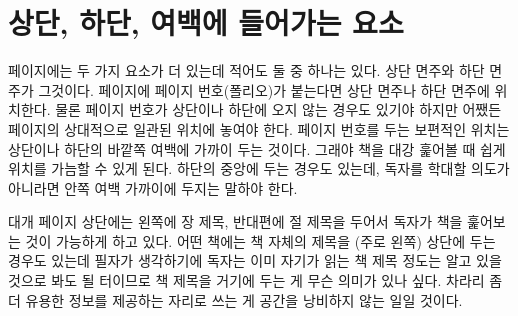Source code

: \section{상단, 하단, 여백에 들어가는 요소}
\label{sec:head-foot-marg}

페이지에는 두 가지 요소가 더 있는데 적어도 둘 중 하나는 있다. 상단 면주와
하단 면주가 그것이다. 페이지에 페이지 번호(폴리오)가 붙는다면 상단 면주나
하단 면주에 위치한다. 물론 페이지 번호가 상단이나 하단에 오지 않는 경우도
있기야 하지만 어쨌든 페이지의 상대적으로 일관된 위치에 놓여야 한다.
페이지 번호를 두는 보편적인 위치는 상단이나 하단의 바깥쪽 여백에 가까이 두는 것이다. 그래야 책을 대강 훑어볼 때 쉽게 위치를 가늠할 수 있게 된다.
하단의 중앙에 두는 경우도 있는데, 독자를 학대할 의도가 아니라면 
안쪽 여백 가까이에 두지는 말하야 한다.

대개 페이지 상단에는 왼쪽에 장 제목, 반대편에 절 제목을 두어서 독자가
책을 훑어보는 것이 가능하게 하고 있다. 어떤 책에는 책 자체의 제목을
(주로 왼쪽) 상단에 두는 경우도 있는데 필자가 생각하기에 독자는 이미
자기가 읽는 책 제목 정도는 알고 있을 것으로 봐도 될 터이므로 책 제목을 거기에 두는 게
무슨 의미가 있나 싶다. 차라리 좀더 유용한 정보를 제공하는 자리로 쓰는 게
공간을 낭비하지 않는 일일 것이다.


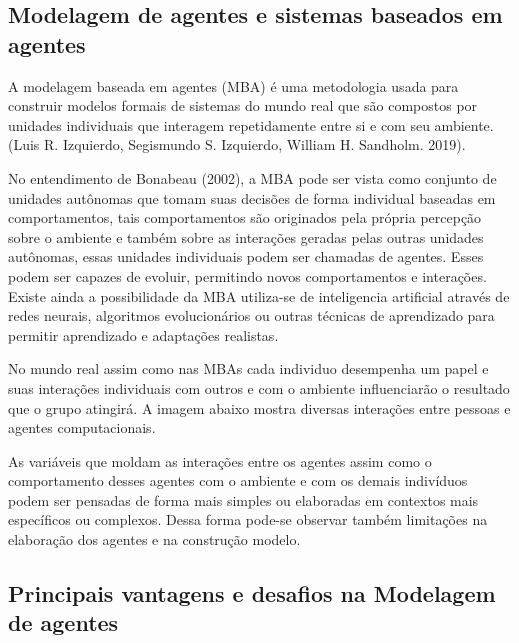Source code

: \subsection{Modelagem de agentes e sistemas baseados em agentes}

A modelagem baseada em agentes (MBA) é uma metodologia usada para construir modelos formais de sistemas do mundo real que são compostos por unidades individuais que interagem repetidamente entre si e com seu ambiente.(Luis R. Izquierdo, Segismundo S. Izquierdo, William H. Sandholm. 2019)\cite{izquierdo2019introduction}. 

No entendimento de Bonabeau (2002), a MBA pode ser vista como conjunto de unidades autônomas que tomam suas decisões de forma individual baseadas em comportamentos, tais comportamentos são originados pela própria percepção sobre o ambiente e também sobre as interações geradas pelas outras unidades autônomas, essas unidades individuais podem ser chamadas de agentes. Esses podem ser capazes de evoluir, permitindo novos comportamentos e interações. Existe ainda a possibilidade da MBA utiliza-se de inteligencia artificial através de redes neurais, algoritmos evolucionários ou outras técnicas de aprendizado para permitir aprendizado e adaptações realistas\cite{bonabeau2002agent}. 

No mundo real assim como nas MBAs cada individuo desempenha um papel e suas interações individuais com outros e com o ambiente influenciarão o resultado que o grupo atingirá. A imagem abaixo mostra diversas interações entre pessoas e agentes computacionais.  




As variáveis que moldam as interações entre os agentes assim como o comportamento desses agentes com o ambiente e com os demais indivíduos podem ser pensadas de forma mais simples ou elaboradas em contextos mais específicos ou complexos. Dessa forma pode-se observar também limitações na elaboração dos agentes e na construção modelo.

\subsection{Principais vantagens e desafios na Modelagem de agentes}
════════════════
§ **WHAT THE EXERCISE ASKS**: From the entries above, extract each line containing "mundo".

§ **COMPLETED EXERCISE**:
A modelagem baseada em agentes (MBA) é uma metodologia usada para construir modelos formais de sistemas do mundo real que são compostos por unidades individuais que interagem repetidamente entre si e com seu ambiente.(Luis R. Izquierdo, Segismundo S. Izquierdo, William H. Sandholm. 2019)\cite{izquierdo2019introduction}. 
No mundo real assim como nas MBAs cada individuo desempenha um papel e suas interações individuais com outros e com o ambiente influenciarão o resultado que o grupo atingirá. A imagem abaixo mostra diversas interações entre pessoas e agentes computacionais.  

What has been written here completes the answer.